The site, produced in partnership with the Hall of Fame, has four general areas of focus:

  • Who’s Now: Focusing on current Latino players;
  • Who’s Next: Focusing on top prospects here, in the Caribbean and in Central and South America;
  • Our Life: Off-the-Field stuff, including player’s lives, lifestyles and hobbies; and
  • Our Legends: Focusing on Latino baseball history, Hall of Famers and overlooked players.

As the site has just launched there aren’t yet a ton of stories up there, but there is one about Roberto Clemente, another about Felix Hernandez and some other stuff.
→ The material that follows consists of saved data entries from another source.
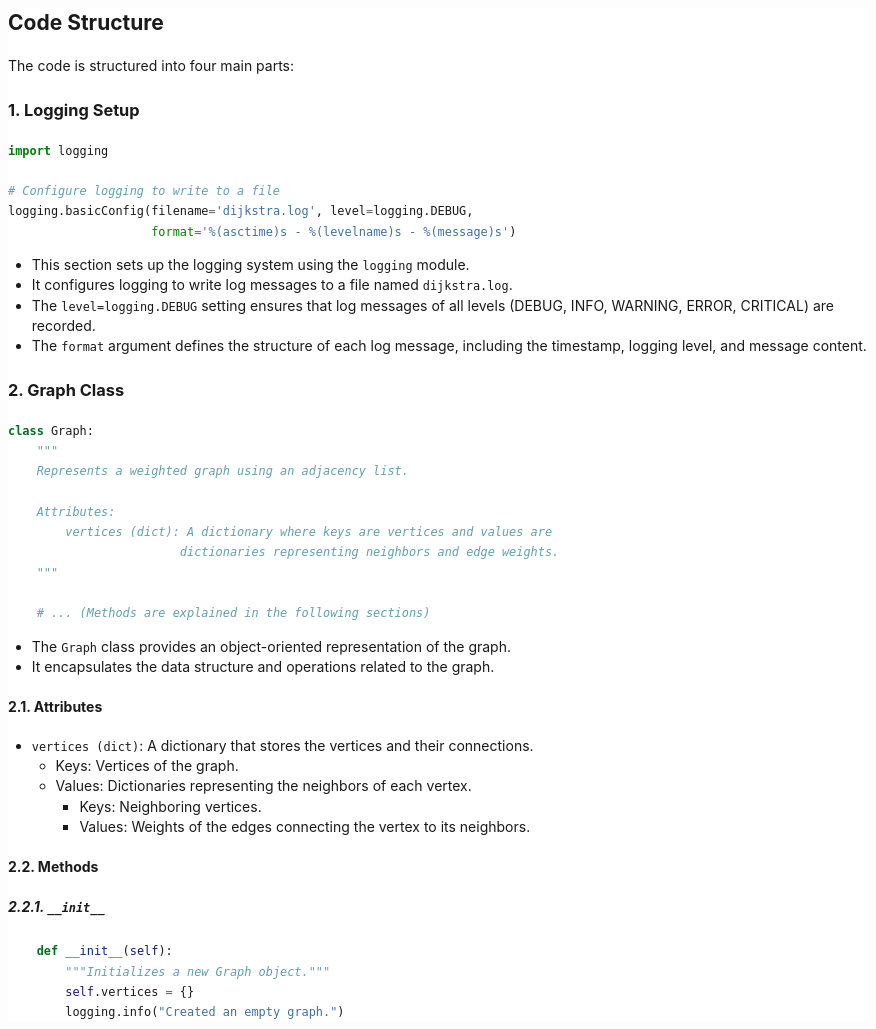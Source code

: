 ## Code Structure

The code is structured into four main parts:

### 1. Logging Setup

```python
import logging

# Configure logging to write to a file
logging.basicConfig(filename='dijkstra.log', level=logging.DEBUG, 
                    format='%(asctime)s - %(levelname)s - %(message)s')
```

- This section sets up the logging system using the `logging` module.
- It configures logging to write log messages to a file named `dijkstra.log`.
- The `level=logging.DEBUG` setting ensures that log messages of all levels (DEBUG, INFO, WARNING, ERROR, CRITICAL) are recorded.
- The `format` argument defines the structure of each log message, including the timestamp, logging level, and message content.

### 2. Graph Class

```python
class Graph:
    """
    Represents a weighted graph using an adjacency list.

    Attributes:
        vertices (dict): A dictionary where keys are vertices and values are 
                        dictionaries representing neighbors and edge weights.
    """

    # ... (Methods are explained in the following sections)
```

- The `Graph` class provides an object-oriented representation of the graph.
- It encapsulates the data structure and operations related to the graph.

#### 2.1. Attributes

- `vertices (dict)`: A dictionary that stores the vertices and their connections.
   - Keys: Vertices of the graph.
   - Values: Dictionaries representing the neighbors of each vertex.
     - Keys: Neighboring vertices.
     - Values: Weights of the edges connecting the vertex to its neighbors.

#### 2.2. Methods

##### 2.2.1. `__init__`

```python
    def __init__(self):
        """Initializes a new Graph object."""
        self.vertices = {}
        logging.info("Created an empty graph.")
```
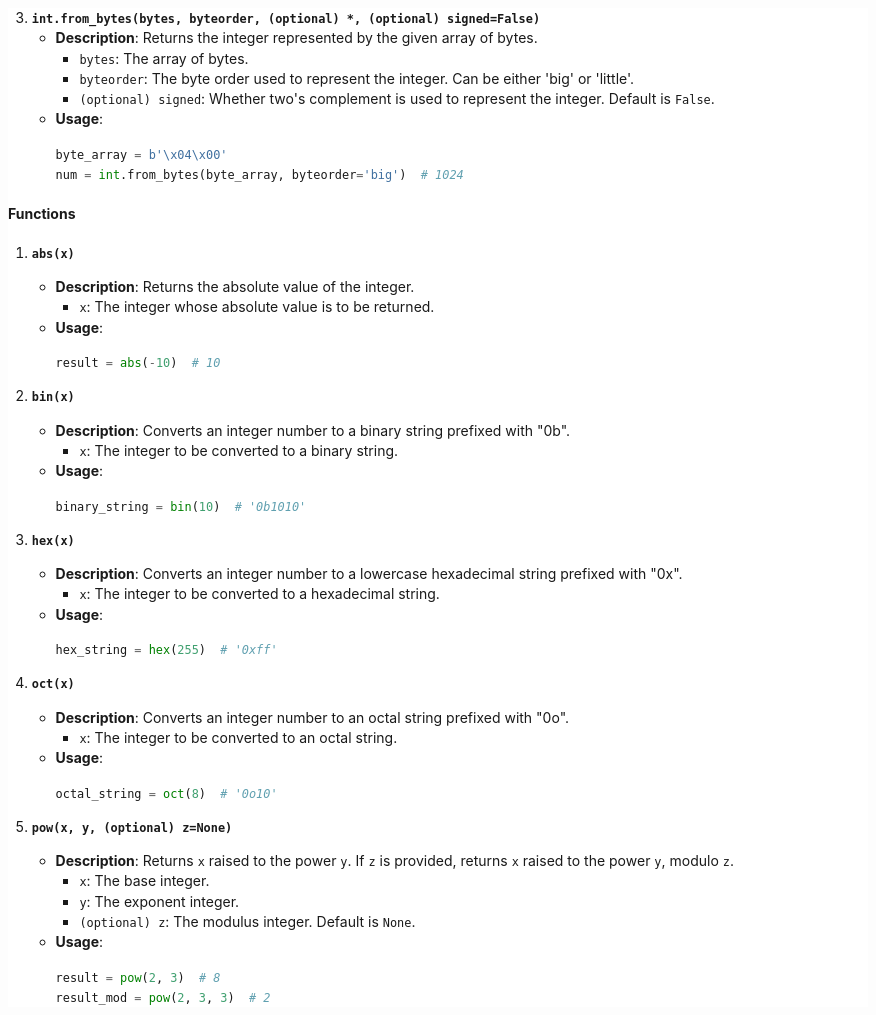 3. **`int.from_bytes(bytes, byteorder, (optional) *, (optional) signed=False)`**
   - **Description**: Returns the integer represented by the given array of bytes.
     - `bytes`: The array of bytes.
     - `byteorder`: The byte order used to represent the integer. Can be either 'big' or 'little'.
     - `(optional) signed`: Whether two's complement is used to represent the integer. Default is `False`.
   - **Usage**:
     ```python
     byte_array = b'\x04\x00'
     num = int.from_bytes(byte_array, byteorder='big')  # 1024
     ```

#### Functions

1. **`abs(x)`**
   - **Description**: Returns the absolute value of the integer.
     - `x`: The integer whose absolute value is to be returned.
   - **Usage**:
     ```python
     result = abs(-10)  # 10
     ```

2. **`bin(x)`**
   - **Description**: Converts an integer number to a binary string prefixed with "0b".
     - `x`: The integer to be converted to a binary string.
   - **Usage**:
     ```python
     binary_string = bin(10)  # '0b1010'
     ```

3. **`hex(x)`**
   - **Description**: Converts an integer number to a lowercase hexadecimal string prefixed with "0x".
     - `x`: The integer to be converted to a hexadecimal string.
   - **Usage**:
     ```python
     hex_string = hex(255)  # '0xff'
     ```

4. **`oct(x)`**
   - **Description**: Converts an integer number to an octal string prefixed with "0o".
     - `x`: The integer to be converted to an octal string.
   - **Usage**:
     ```python
     octal_string = oct(8)  # '0o10'
     ```

5. **`pow(x, y, (optional) z=None)`**
   - **Description**: Returns `x` raised to the power `y`. If `z` is provided, returns `x` raised to the power `y`, modulo `z`.
     - `x`: The base integer.
     - `y`: The exponent integer.
     - `(optional) z`: The modulus integer. Default is `None`.
   - **Usage**:
     ```python
     result = pow(2, 3)  # 8
     result_mod = pow(2, 3, 3)  # 2
     ```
The site is much-needed. Baseball reporters for American outlets are overwhelmingly white, non-Spanish speakers. Reporters, who, generally, gravitate to the players who are the most like they are. Which is understandable on some level. When you’re writing stories about people you need to be able to communicate with them and relate to them on more than a mere perfunctory level. As such, no matter how good the intentions of baseball media, we tend to see the clubhouse and the culture of baseball from a distinctly American perspective. And we tend to paint Latino players with a broad, broad brush.

La Vida Baseball will, hopefully, remedy all of that and will, hopefully, give us a fresh and insightful depiction Latino players and their culture.